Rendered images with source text
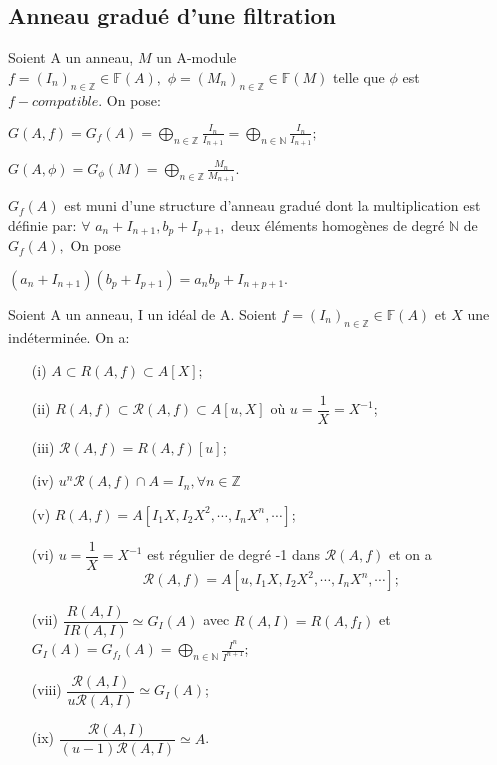 \subsection{Anneau gradué d'une filtration}
\begin{madefinition}
	Soient A un anneau, $M$ un A-module\\
	$f=(I_{n})_{n\in \mathbb{Z}}\in \mathbb{F}(A),$ $\phi =(M_{n})_{n\in \mathbb{Z}}\in \mathbb{F}(M)$ telle que $\phi $ est $f-compatible$. On pose:
	
	$G(A,f)= G_{f}(A)=\displaystyle \bigoplus_{n \in \mathbb{Z}}{\frac{I_{n}}{I_{n+1}}} = \displaystyle \bigoplus_{n \in \mathbb{N}}{\frac{I_{n}}{I_{n+1}}}; $
	
	$G(A, \phi)=G_{\phi }(M)=\displaystyle \bigoplus_{n \in \mathbb{Z}}{\frac{M_{n}}{M_{n+1}}}.$
	
	$G_{f}(A)$ est muni d'une structure d'anneau gradué dont la multiplication est définie par:
	$ \forall $  $a_{n}+I_{n+1},b_{p}+I_{p+1},$ deux éléments homogènes de degré $\mathbb{N}$ de $G_{f}(A),$ On pose
	
	$(a_{n}+I_{n+1})(b_{p}+I_{p+1})=a_{n}b_{p}+I_{n+p+1}.$
\end{madefinition}
\begin{maproposition}
	Soient A un anneau, I un idéal de A. Soient $f = (I_n)_{n \in \mathbb{Z}} \in \mathbb{F}(A)$ et $X$ une indéterminée. On a: 
	\begin{enumerate}
		\item[(i)] $A \subset R(A,f) \subset A[X]$;
		\item[(ii)] $R(A,f) \subset \mathcal{R}(A,f) \subset A[u,X]$ où $u = \dfrac{1}{X} = X^{-1}$;
		\item[(iii)] $\mathcal{R}(A,f) = R(A,f)[u] $;
		\item[(iv)] $u^n\mathcal{R}(A,f) \cap  A = I_n, \forall n \in \mathbb{Z}$
		\item[(v)] $R(A,f) = A[I_1X,I_2X^2, \cdots, I_nX^n, \cdots] $;
		\item[(vi)] $u=\dfrac{1}{X} = X ^{-1}$ est régulier de degré -1 dans $\mathcal{R}(A,f)$ et on a \[ \mathcal{R}(A,f) = A[u,I_1X,I_2X^2, \cdots, I_nX^n, \cdots ]; \]
		\item[(vii)] $ \dfrac{R(A,I)}{IR(A,I)} \simeq G_I(A) $ avec $R(A,I) = R(A, f_I) $ et $G_I(A) = G_{f_{I}}(A) = \displaystyle \bigoplus_{n \in\mathbb{N}}{\frac{I^{n}}{I^{n+1}}} $;
		\item[(viii)] $ \dfrac{\mathcal{R}(A,I)}{u\mathcal{R}(A,I)} \simeq G_I(A) $;
		\item[(ix)] $ \dfrac{\mathcal{R}(A,I)}{(u-1)\mathcal{R}(A,I)} \simeq A $.
	\end{enumerate} 
\end{maproposition}
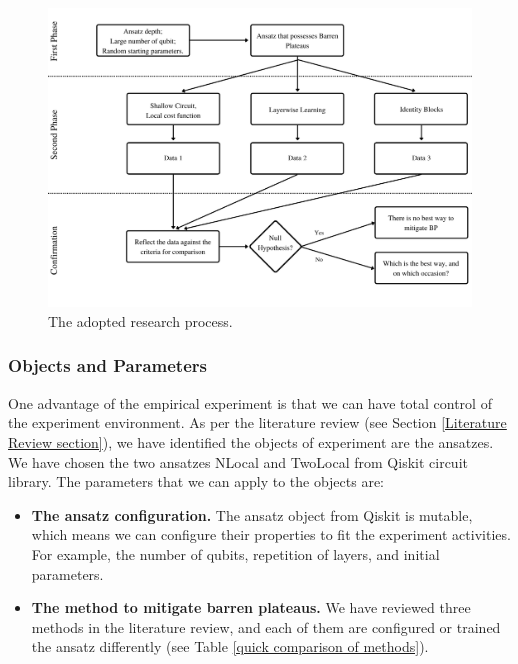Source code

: \begin{figure}
    \centering
    \includegraphics[width=\textwidth]{./ResearchDesign/Appendices/Method.png}
    \caption{
        The adopted research process.
    }
    \label{Research Activities}
\end{figure}

\subsubsection{Objects and Parameters}\label{Objects section}
One advantage of the empirical experiment is that we can have total control of the experiment environment.
As per the literature review (see Section \ref{Literature Review section}), we have identified the  objects of experiment are the ansatzes.
We have chosen the two ansatzes NLocal and TwoLocal from Qiskit circuit library.
The parameters that we can apply to the objects are:
\begin{itemize}
    \item \textbf{The ansatz configuration.} The ansatz object from Qiskit is mutable, which means we can configure their properties to fit the experiment activities. For example, the number of qubits, repetition of layers, and initial parameters.
    \item \textbf{The method to mitigate barren plateaus.} We have reviewed three methods in the literature review, and each of them are configured or trained the ansatz differently (see Table \ref{quick comparison of methods}).
\end{itemize}

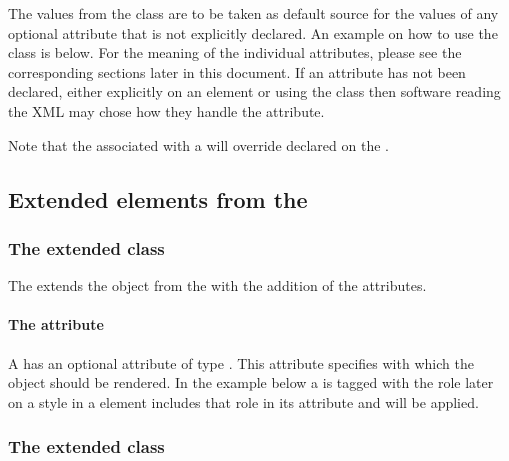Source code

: The values from the \DefaultValues class are to be taken as 
default source for the values of any optional attribute that is not explicitly declared. An example on how to use the \DefaultValues 
class is below. For the meaning of the individual attributes, please see the 
corresponding sections later in this document. If an attribute has not been declared, either explicitly on an element or using the \DefaultValues class then software reading the XML may chose how they handle the attribute.

Note that the \DefaultValues associated with a \ListOfLocalRenderInformation will override \DefaultValues declared on the \ListOfGlobalRenderInformation.



\subsection{Extended elements from the \LayoutPackage}


\subsubsection{The extended  class}
\label{graphicalobject-class}

The \RenderPackage extends the  object from the \LayoutPackage with the
addition of
the  attributes.

\paragraph{The \fixttspace{} attribute}


A \GraphicalObject has an optional attribute  of type
.  This attribute specifies with which \Style the object should be rendered. 
In the example below a \SpeciesGlyph is tagged with the role 
later on a style in a \GlobalRenderInformation element includes that role in its 
 attribute and will be applied.

\pagebreak
{}


\subsubsection{The extended  class}
\label{listoflayouts-class}

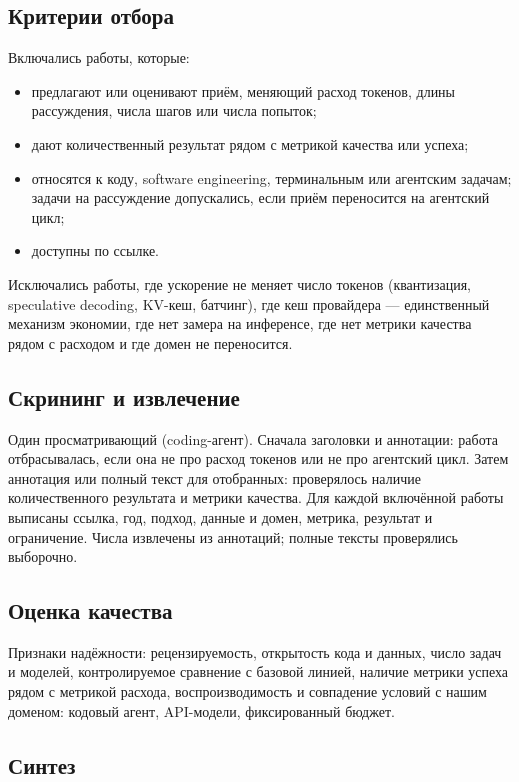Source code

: \documentclass[11pt,a4paper]{article}
\begin{document}
\subsection{Критерии отбора}

Включались работы, которые:

\begin{itemize}
  \item предлагают или оценивают приём, меняющий расход токенов, длины
        рассуждения, числа шагов или числа попыток;
  \item дают количественный результат рядом с метрикой качества или успеха;
  \item относятся к коду, software engineering, терминальным или агентским
        задачам; задачи на рассуждение допускались, если приём переносится
        на агентский цикл;
  \item доступны по ссылке.
\end{itemize}

Исключались работы, где ускорение не меняет число токенов (квантизация,
speculative decoding, KV-кеш, батчинг), где кеш провайдера — единственный
механизм экономии, где нет замера на инференсе, где нет метрики качества
рядом с расходом и где домен не переносится.

\subsection{Скрининг и извлечение}

Один просматривающий (coding-агент). Сначала заголовки и аннотации: работа
отбрасывалась, если она не про расход токенов или не про агентский цикл.
Затем аннотация или полный текст для отобранных: проверялось наличие
количественного результата и метрики качества. Для каждой включённой работы
выписаны ссылка, год, подход, данные и домен, метрика, результат и
ограничение. Числа извлечены из аннотаций; полные тексты проверялись
выборочно.

\subsection{Оценка качества}

Признаки надёжности: рецензируемость, открытость кода и данных, число задач
и моделей, контролируемое сравнение с базовой линией, наличие метрики
успеха рядом с метрикой расхода, воспроизводимость и совпадение условий с
нашим доменом: кодовый агент, API-модели, фиксированный бюджет.

\subsection{Синтез}
\end{document}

▸ Exercise goal: Filter the lines above, keeping and copying those that contain "mathcal".

▸ Response to this exercise:
		\item[(ii)] $R(A,f) \subset \mathcal{R}(A,f) \subset A[u,X]$ où $u = \dfrac{1}{X} = X^{-1}$;
		\item[(iii)] $\mathcal{R}(A,f) = R(A,f)[u] $;
		\item[(iv)] $u^n\mathcal{R}(A,f) \cap  A = I_n, \forall n \in \mathbb{Z}$
		\item[(vi)] $u=\dfrac{1}{X} = X ^{-1}$ est régulier de degré -1 dans $\mathcal{R}(A,f)$ et on a \[ \mathcal{R}(A,f) = A[u,I_1X,I_2X^2, \cdots, I_nX^n, \cdots ]; \]
		\item[(viii)] $ \dfrac{\mathcal{R}(A,I)}{u\mathcal{R}(A,I)} \simeq G_I(A) $;
		\item[(ix)] $ \dfrac{\mathcal{R}(A,I)}{(u-1)\mathcal{R}(A,I)} \simeq A $.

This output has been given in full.